# reformatting dell laptop



## mommel (Mar 14, 2006)

Hi my daughter left her dell laptop that she got a year ago for her little sister but it is completely mess up she had dial up thru bell south, not cable mod. and most things i can not get into. I have a hp and reformat it no problem but i have no idea how to do this to a dell i have all the disc if any one can send me a step by step on how to reformat to the orginal like when you first take it out of the box i would be so grateful. 
thank you so much time in this. :sayyes

I posted on help to reformat, unfortunately i forgot to include this bit of information. The disc I have are the Drivers and Utilities for reinstalling dell 1000 system software, drivers and utlilites for in stalling wirless, application for reinstalling sonic mydvd,aplication for installing syberling power dvd can any of these help me in reformatting the computor, I also have a hp which i can reformatt no problem but this is a laptop and dell i have no clue. thank you again for all your help.


----------



## yustr (Sep 27, 2004)

If you have the Dell Restore Disk(s) it should be a simple matter to set it back to like new condition. Just insert Disk #1 and follow the instructions. It may ask if you want to do a full restore or a repair. 

If you run into problems, note them and post them here. 

And welcome to TSF. We're glad you found us.


----------



## yustr (Sep 27, 2004)

The restore disks may be available from Dell. If not, maybe you can find them on ebay.

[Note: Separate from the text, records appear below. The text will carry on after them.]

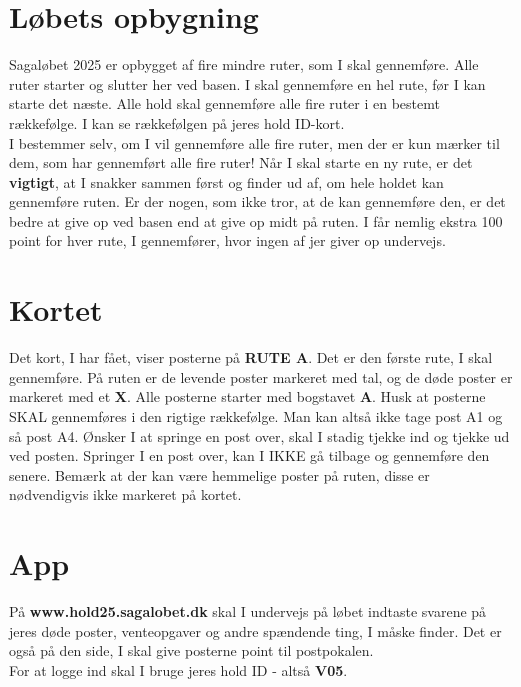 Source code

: \section{Løbets opbygning}
Sagaløbet 2025 er opbygget af fire mindre ruter, som I skal gennemføre. Alle ruter starter og slutter her ved basen. I skal gennemføre en hel rute, før I kan starte det næste. Alle hold skal gennemføre alle fire ruter i en bestemt rækkefølge. I kan se rækkefølgen på jeres hold ID-kort.\\\newline
I bestemmer selv, om I vil gennemføre alle fire ruter, men der er kun mærker til dem, som har gennemført alle fire ruter! Når I skal starte en ny rute, er det \textbf{vigtigt}, at I snakker sammen først og finder ud af, om hele holdet kan gennemføre ruten. Er der nogen, som ikke tror, at de kan gennemføre den, er det bedre at give op ved basen end at give op midt på ruten. I får nemlig ekstra 100 point for hver rute, I gennemfører, hvor ingen af jer giver op undervejs.\\
\section{Kortet}
Det kort, I har fået, viser posterne på \textbf{RUTE A}. Det er den første rute, I skal gennemføre. På ruten er de levende poster markeret med tal, og de døde poster er markeret med et \textbf{X}. Alle posterne starter med bogstavet \textbf{A}. Husk at posterne SKAL gennemføres i den rigtige rækkefølge. Man kan altså ikke tage post A1 og så post A4. Ønsker I at springe en post over, skal I stadig tjekke ind og tjekke ud ved posten. Springer I en post over, kan I IKKE gå tilbage og gennemføre den senere. Bemærk at der kan være hemmelige poster på ruten, disse er nødvendigvis ikke markeret på kortet.
\section{App}
På \textbf{www.hold25.sagalobet.dk} skal I undervejs på løbet indtaste svarene på jeres døde poster, venteopgaver og andre spændende ting, I måske finder. Det er også på den side, I skal give posterne point til postpokalen.\\
For at logge ind skal I bruge jeres hold ID - altså \textbf{V05}.
\newpage

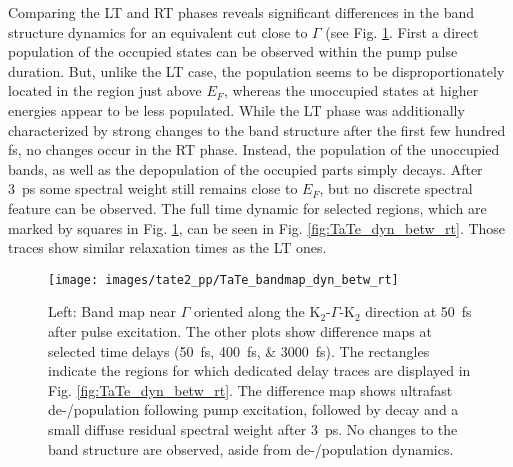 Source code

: Comparing the LT and RT phases reveals significant differences in the band structure dynamics for an equivalent cut close to $\Gamma$ (see Fig. \ref{fig:TaTe_bandmap_dyn_betw_rt}.
First a direct population of the occupied states can be observed within the pump pulse duration.
But, unlike the LT case, the population seems to be disproportionately located in the region just above $E_F$, whereas the unoccupied states at higher energies appear to be less populated.
While the LT phase was additionally characterized by strong changes to the band structure after the first few hundred \unit{\femto\second}, no changes occur in the RT phase.
Instead, the population of the unoccupied bands, as well as the depopulation of the occupied parts simply decays.
After \qty{3}{\pico\second} some spectral weight still remains close to $E_F$, but no discrete spectral feature can be observed.
The full time dynamic for selected regions, which are marked by squares in Fig. \ref{fig:TaTe_bandmap_dyn_betw_rt}, can be seen in Fig. \ref{fig:TaTe_dyn_betw_rt}.
Those traces show similar relaxation times as the LT ones.

\begin{figure}[t!]
	\centering
	\texttt{[image: images/tate2\_pp/TaTe\_bandmap\_dyn\_betw\_rt]}
	\caption{Left: Band map near $\Gamma$ oriented along the K$_2$-$\Gamma$-K$_2$ direction at \qty{50}{\femto\second} after pulse excitation. The other plots show difference maps at selected time delays (\qtylist{50;400;3000}{\femto\second}). The rectangles indicate the regions for which dedicated delay traces are displayed in Fig. \ref{fig:TaTe_dyn_betw_rt}. The difference map shows ultrafast de-/population following pump excitation, followed by decay and a small diffuse residual spectral weight after \qty{3}{\pico\second}. No changes to the band structure are observed, aside from de-/population dynamics.}
	\label{fig:TaTe_bandmap_dyn_betw_rt}
\end{figure}

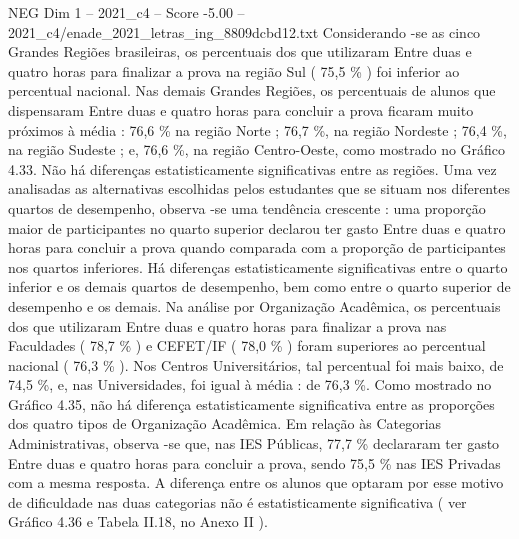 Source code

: \begin{textsample}{NEG Dim 1 – 2021\_c4 – Score -5.00 – 2021\_c4/enade\_2021\_letras\_ing\_8809dcbd12.txt}
Considerando -se as cinco Grandes Regiões brasileiras, os percentuais dos que utilizaram Entre duas e quatro horas para finalizar a prova na região Sul ( 75,5 \% ) foi inferior ao percentual nacional.
Nas demais Grandes Regiões, os percentuais de alunos que dispensaram Entre duas e quatro horas para concluir a prova ficaram muito próximos à média : 76,6 \% na região Norte ; 76,7 \%, na região Nordeste ; 76,4 \%, na região Sudeste ; e, 76,6 \%, na região Centro-Oeste, como mostrado no Gráfico 4.33.
Não há diferenças estatisticamente significativas entre as regiões.
Uma vez analisadas as alternativas escolhidas pelos estudantes que se situam nos diferentes quartos de desempenho, observa -se uma tendência crescente : uma proporção maior de participantes no quarto superior declarou ter gasto Entre duas e quatro horas para concluir a prova quando comparada com a proporção de participantes nos quartos inferiores.
Há diferenças estatisticamente significativas entre o quarto inferior e os demais quartos de desempenho, bem como entre o quarto superior de desempenho e os demais.
Na análise por Organização Acadêmica, os percentuais dos que utilizaram Entre duas e quatro horas para finalizar a prova nas Faculdades ( 78,7 \% ) e CEFET/IF ( 78,0 \% ) foram superiores ao percentual nacional ( 76,3 \% ).
Nos Centros Universitários, tal percentual foi mais baixo, de 74,5 \%, e, nas Universidades, foi igual à média : de 76,3 \%.
Como mostrado no Gráfico 4.35, não há diferença estatisticamente significativa entre as proporções dos quatro tipos de Organização Acadêmica.
Em relação às Categorias Administrativas, observa -se que, nas IES Públicas, 77,7 \% declararam ter gasto Entre duas e quatro horas para concluir a prova, sendo 75,5 \% nas IES Privadas com a mesma resposta.
A diferença entre os alunos que optaram por esse motivo de dificuldade nas duas categorias não é estatisticamente significativa ( ver Gráfico 4.36 e Tabela II.18, no Anexo II ).

\end{textsample}

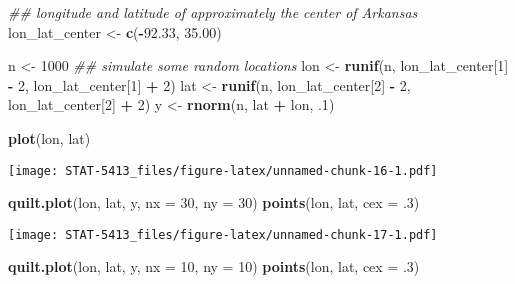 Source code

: \documentclass[]{book}
\newenvironment{Shaded}{\begin{snugshade}}{\end{snugshade}}
\newcommand{\CommentTok}[1]{\textcolor[rgb]{0.56,0.35,0.01}{\textit{#1}}}
\newcommand{\DataTypeTok}[1]{\textcolor[rgb]{0.13,0.29,0.53}{#1}}
\newcommand{\DecValTok}[1]{\textcolor[rgb]{0.00,0.00,0.81}{#1}}
\newcommand{\FloatTok}[1]{\textcolor[rgb]{0.00,0.00,0.81}{#1}}
\newcommand{\KeywordTok}[1]{\textcolor[rgb]{0.13,0.29,0.53}{\textbf{#1}}}
\newcommand{\NormalTok}[1]{#1}
\newcommand{\OperatorTok}[1]{\textcolor[rgb]{0.81,0.36,0.00}{\textbf{#1}}}
\newcommand{\StringTok}[1]{\textcolor[rgb]{0.31,0.60,0.02}{#1}}
\begin{document}
\begin{Shaded}
\begin{Highlighting}[]
\CommentTok{## longitude and latitude of approximately the center of Arkansas}
\NormalTok{lon_lat_center <-}\StringTok{ }\KeywordTok{c}\NormalTok{(}\OperatorTok{-}\FloatTok{92.33}\NormalTok{, }\FloatTok{35.00}\NormalTok{) }

\NormalTok{n   <-}\StringTok{ }\DecValTok{1000}
\CommentTok{## simulate some random locations}
\NormalTok{lon  <-}\StringTok{ }\KeywordTok{runif}\NormalTok{(n, lon_lat_center[}\DecValTok{1}\NormalTok{] }\OperatorTok{-}\StringTok{ }\DecValTok{2}\NormalTok{, lon_lat_center[}\DecValTok{1}\NormalTok{] }\OperatorTok{+}\StringTok{ }\DecValTok{2}\NormalTok{)}
\NormalTok{lat  <-}\StringTok{ }\KeywordTok{runif}\NormalTok{(n, lon_lat_center[}\DecValTok{2}\NormalTok{] }\OperatorTok{-}\StringTok{ }\DecValTok{2}\NormalTok{, lon_lat_center[}\DecValTok{2}\NormalTok{] }\OperatorTok{+}\StringTok{ }\DecValTok{2}\NormalTok{)}
\NormalTok{y   <-}\StringTok{ }\KeywordTok{rnorm}\NormalTok{(n, lat }\OperatorTok{+}\StringTok{ }\NormalTok{lon, }\FloatTok{.1}\NormalTok{)}

\KeywordTok{plot}\NormalTok{(lon, lat)}
\end{Highlighting}
\end{Shaded}

\texttt{[image: STAT-5413\_files/figure-latex/unnamed-chunk-16-1.pdf]}

\begin{Shaded}
\begin{Highlighting}[]
\KeywordTok{quilt.plot}\NormalTok{(lon, lat, y, }\DataTypeTok{nx =} \DecValTok{30}\NormalTok{, }\DataTypeTok{ny =} \DecValTok{30}\NormalTok{)}
\KeywordTok{points}\NormalTok{(lon, lat, }\DataTypeTok{cex =} \FloatTok{.3}\NormalTok{)}
\end{Highlighting}
\end{Shaded}

\texttt{[image: STAT-5413\_files/figure-latex/unnamed-chunk-17-1.pdf]}

\begin{Shaded}
\begin{Highlighting}[]
\KeywordTok{quilt.plot}\NormalTok{(lon, lat, y, }\DataTypeTok{nx =} \DecValTok{10}\NormalTok{, }\DataTypeTok{ny =} \DecValTok{10}\NormalTok{)}
\KeywordTok{points}\NormalTok{(lon, lat, }\DataTypeTok{cex =} \FloatTok{.3}\NormalTok{)}
\end{Highlighting}
\end{Shaded}
\end{document}
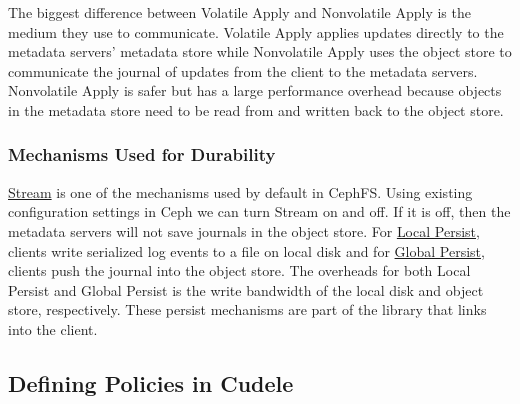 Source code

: The biggest difference between Volatile Apply and Nonvolatile Apply is
the medium they use to communicate. Volatile Apply applies updates directly
to the metadata servers' metadata store while Nonvolatile Apply uses the
object store to communicate the journal of updates from the client to the
metadata servers.  Nonvolatile Apply is safer but has a large performance
overhead because objects in the metadata store need to be read from and written
back to the object store.


\subsubsection{Mechanisms Used for Durability} \underline{Stream} is one of the
mechanisms used by default in CephFS.  Using existing configuration settings in
Ceph we can turn Stream on and off.  If it is off, then the metadata servers
will not save journals in the object store. For \underline{Local Persist}, clients write
serialized log events to a file on local disk and for \underline{Global Persist},
clients push the journal into the object store. The overheads for both Local
Persist and Global Persist is the write bandwidth of the local disk and
object store, respectively.  These persist mechanisms are part of the library that
links into the client.

\subsection{Defining Policies in Cudele}
\label{sec:setting-policies-with-cudele}

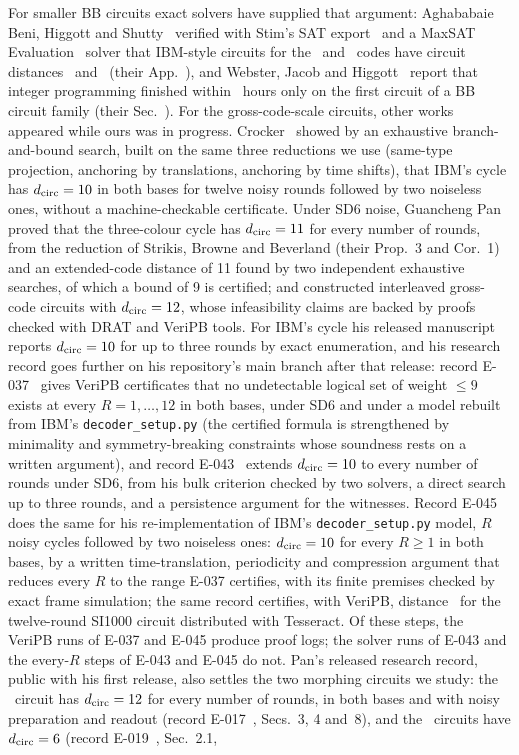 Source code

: \documentclass[aps,pra,twocolumn,superscriptaddress,nofootinbib,longbibliography,floatfix]{revtex4-2}
\newcommand{\dc}{d_{\mathrm{circ}}}
\begin{document}
For smaller BB circuits exact solvers have supplied that argument: Aghababaie Beni, Higgott and Shutty~\cite{beni2025tesseract} verified with Stim's SAT export~\cite{gidney2021stim} and a MaxSAT Evaluation \PriorMaxSatYear\ solver that IBM-style circuits for the \SmallCode\ and \PriorMidCode\ codes have circuit distances \PriorSmallD\ and \PriorMidD\ (their App.~\PriorTessApp), and Webster, Jacob and Higgott~\cite{webster2026distance} report that integer programming finished within \PriorMipHours\ hours only on the first circuit of a BB circuit family (their Sec.~\PriorWebsterSec). For the gross-code-scale circuits, other works appeared while ours was in progress. Crocker~\cite{crocker2026gross} showed by an exhaustive branch-and-bound search, built on the same three reductions we use (same-type projection, anchoring by translations, anchoring by time shifts), that IBM's cycle has $\dc=\IbmD$ in both bases for twelve noisy rounds followed by two noiseless ones, without a machine-checkable certificate. Under SD6 noise, Guancheng Pan~\cite{pan2026interleaving} proved that the three-colour cycle has $\dc=\TcD$ for every number of rounds, from the reduction of Strikis, Browne and Beverland (their Prop.~3 and Cor.~1) and an extended-code distance of 11 found by two independent exhaustive searches, of which a bound of 9 is certified; and constructed interleaved gross-code circuits with $\dc=\GrossD$, whose infeasibility claims are backed by proofs checked with DRAT and VeriPB tools. For IBM's cycle his released manuscript reports $\dc=\IbmD$ for up to three rounds by exact enumeration, and his research record goes further on his repository's main branch after that release: record E-037~\cite{pan2026e037} gives VeriPB certificates that no undetectable logical set of weight $\le 9$ exists at every $R=1,\dots,12$ in both bases, under SD6 and under a model rebuilt from IBM's \texttt{decoder\_setup.py} (the certified formula is strengthened by minimality and symmetry-breaking constraints whose soundness rests on a written argument), and record E-043~\cite{pan2026e043} extends $\dc=\IbmD$ to every number of rounds under SD6, from his bulk criterion checked by two solvers, a direct search up to three rounds, and a persistence argument for the witnesses. Record E-045~\cite{pan2026e045} does the same for his re-implementation of IBM's \texttt{decoder\_setup.py} model, $R$ noisy cycles followed by two noiseless ones: $\dc=\IbmD$ for every $R\ge1$ in both bases, by a written time-translation, periodicity and compression argument that reduces every $R$ to the range E-037 certifies, with its finite premises checked by exact frame simulation; the same record certifies, with VeriPB, distance \IbmD\ for the twelve-round SI1000 circuit distributed with Tesseract. Of these steps, the VeriPB runs of E-037 and E-045 produce proof logs; the solver runs of E-043 and the every-$R$ steps of E-043 and E-045 do not. Pan's released research record, public with his first release, also settles the two morphing circuits we study: the \GrossCode\ circuit has $\dc=\MorphBigD$ for every number of rounds, in both bases and with noisy preparation and readout (record E-017~\cite{pan2026e017}, Secs.~3, 4 and~8), and the \SmallCode\ circuits have $\dc=\MorphSmallD$ (record E-019~\cite{pan2026e019}, Sec.~2.1, 
\end{document}
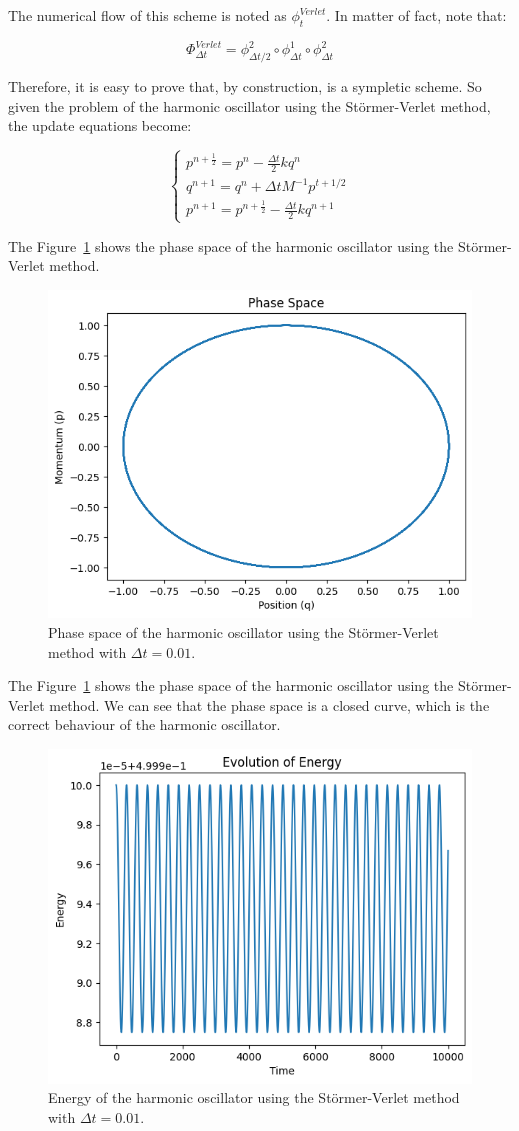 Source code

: \documentclass{article}
\begin{document}
The numerical flow of this scheme is noted as \(\phi^{Verlet}_t\). In matter of fact, note that:

\[
	\Phi^{Verlet}_{\Delta t} = \phi^2_{\Delta t/2} \circ \phi^1_{\Delta t} \circ \phi^2_{\Delta t}
\]


Therefore, it is easy to prove that, by construction, is a sympletic scheme. So given the problem of the harmonic oscillator using the Störmer-Verlet method, the update equations become:

\begin{equation}
	\begin{cases}
		p^{n + \frac{1}{2}} = p^n - \frac{\Delta t}{2} kq^n \\
		q^{n+1} = q^{n} + \Delta t M^{-1} p^{t+1/2} \\
		p^{n+1} = p^{n+\frac{1}{2}} - \frac{\Delta t}{2} kq^{n+1}
	\end{cases}
	\label{eq:stormerverletharmonic}
\end{equation}

The Figure~\ref{fig:stormerverletphase} shows the phase space of the harmonic oscillator using the Störmer-Verlet method.

\begin{figure}[H]
	\centering
	\includegraphics[width=0.5\linewidth]{./Figures/Sympletic/verletphase.png}
	\caption{Phase space of the harmonic oscillator using the Störmer-Verlet method with \(\Delta t = 0.01\).}
	\label{fig:stormerverletphase}
\end{figure}

The Figure~\ref{fig:stormerverletphase} shows the phase space of the harmonic oscillator using the Störmer-Verlet method. We can see that the phase space is a closed curve, which is the correct behaviour of the harmonic oscillator.

\begin{figure}[H]
	\centering
	\includegraphics[width=0.5\linewidth]{./Figures/Sympletic/verletenergy.png}
	\caption{Energy of the harmonic oscillator using the Störmer-Verlet method with \(\Delta t = 0.01\).}
	\label{fig:stormerverletenergy}
\end{figure}
\end{document}
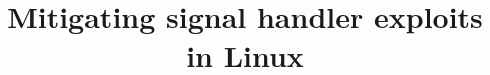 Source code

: \documentclass{sig-alternate-05-2015}
\begin{document}






%

\title{Mitigating signal handler exploits in Linux}
%
%
%
%
%
\end{document}
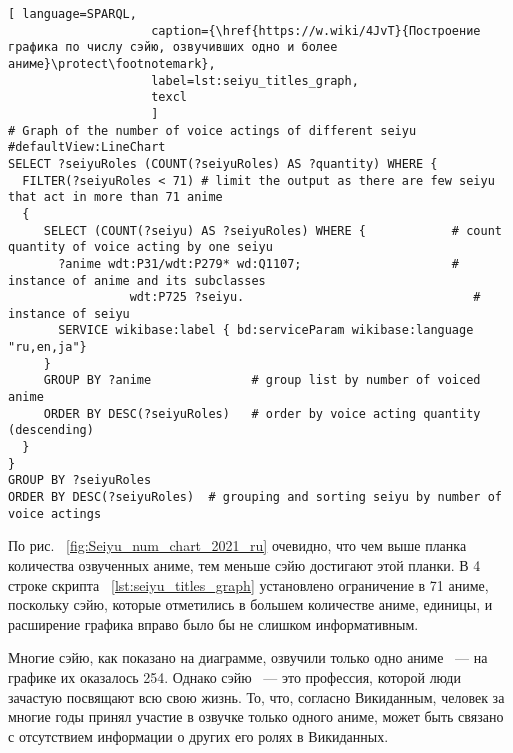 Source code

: \begin{fullwidth}
\lstset{numbers=left, firstnumber=1, frame=single}
\begin{lstlisting}[ language=SPARQL, 
                    caption={\href{https://w.wiki/4JvT}{Построение графика по числу сэйю, озвучивших одно и более аниме}\protect\footnotemark},
                    label=lst:seiyu_titles_graph,
                    texcl 
                    ]
# Graph of the number of voice actings of different seiyu
#defaultView:LineChart
SELECT ?seiyuRoles (COUNT(?seiyuRoles) AS ?quantity) WHERE {
  FILTER(?seiyuRoles < 71) # limit the output as there are few seiyu that act in more than 71 anime
  {
     SELECT (COUNT(?seiyu) AS ?seiyuRoles) WHERE {            # count quantity of voice acting by one seiyu
       ?anime wdt:P31/wdt:P279* wd:Q1107;                     # instance of anime and its subclasses
                 wdt:P725 ?seiyu.                                # instance of seiyu
       SERVICE wikibase:label { bd:serviceParam wikibase:language "ru,en,ja"}
     }
     GROUP BY ?anime              # group list by number of voiced anime
     ORDER BY DESC(?seiyuRoles)   # order by voice acting quantity (descending)
  }
}
GROUP BY ?seiyuRoles
ORDER BY DESC(?seiyuRoles)  # grouping and sorting seiyu by number of voice actings
\end{lstlisting}%
\lstset{numbers=none}
\end{fullwidth}

По рис. ~\ref{fig:Seiyu_num_chart_2021_ru} очевидно, что чем выше планка количества озвученных аниме, тем меньше сэйю достигают этой планки. В \num{4} строке скрипта ~\protect\ref{lst:seiyu_titles_graph} установлено ограничение в \num{71} аниме, поскольку сэйю, которые отметились в большем количестве аниме, единицы, и расширение графика вправо было бы не слишком информативным.

Многие сэйю, как показано на диаграмме, озвучили только одно аниме ~--- на графике их оказалось \num{254}. Однако сэйю ~--- это профессия, которой люди зачастую посвящают всю свою жизнь. То, что, согласно Викиданным, человек за многие годы принял участие в озвучке только одного аниме, может быть связано с отсутствием информации о других его ролях в Викиданных. 

\begin{figure*}[h]

    \setlength{\fboxsep}{0pt}%
    \setlength{\fboxrule}{1pt}%
	\caption[График числа ролей, озвученных различными сэйю, 2021.]{График числа ролей, озвученных различными сэйю, 2021. График построен на основе данных, полученных с помощью запроса~\protect\ref{lst:seiyu_titles_graph}.}%
    \label{fig:Seiyu_num_chart_2021_ru}%
\end{figure*} 


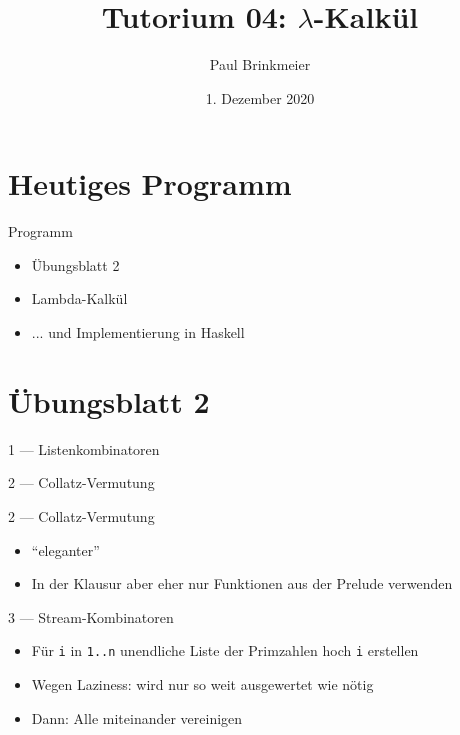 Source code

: \documentclass{beamer}
\title{Tutorium 04: $\lambda$-Kalkül}
\author{Paul Brinkmeier}
\institute{Tutorium Programmierparadigmen am KIT}
\date{1. Dezember 2020}
\begin{document}
\begin{frame}
	\titlepage
\end{frame}

\section{Heutiges Programm}
\begin{frame}{Programm}
	\begin{itemize}
		\item Übungsblatt 2
		\item Lambda-Kalkül
                \item ... und Implementierung in Haskell
	\end{itemize}
\end{frame}

\section{Übungsblatt 2}

\begin{frame}{1 --- Listenkombinatoren}
\end{frame}

\begin{frame}{2 --- Collatz-Vermutung}
\end{frame}

\begin{frame}{2 --- Collatz-Vermutung}

	\begin{itemize}
		\item \enquote{eleganter}
		\item In der Klausur aber eher nur Funktionen aus der Prelude verwenden
	\end{itemize}
\end{frame}

\begin{frame}{3 --- Stream-Kombinatoren}

	\begin{itemize}
		\item Für \texttt{i} in \texttt{1..n} unendliche Liste der Primzahlen hoch \texttt{i} erstellen
		\item Wegen Laziness: wird nur so weit ausgewertet wie nötig
		\item Dann: Alle miteinander vereinigen
	\end{itemize}
\end{frame}
\end{document}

Otherwise you'll have to do a fresh load of Windows then download all of the drivers from Dell. 

Does your daughter want to learn Linux?

Anyone else have an idea? :4-dontkno


----------



## ebackhus (Apr 21, 2005)

When the laptop FIRST powers on, does it say anything at the bottom like "Press F2 for system recovery" or anything of that sort? That's usually necessary in order to reinstall the OS and restore the system to a freshly built state. If not, try doing as Yustr suggested and power on with the first recovery disc in the drive. If you don't have the discs you'll want to contact Dell support for replacements.


----------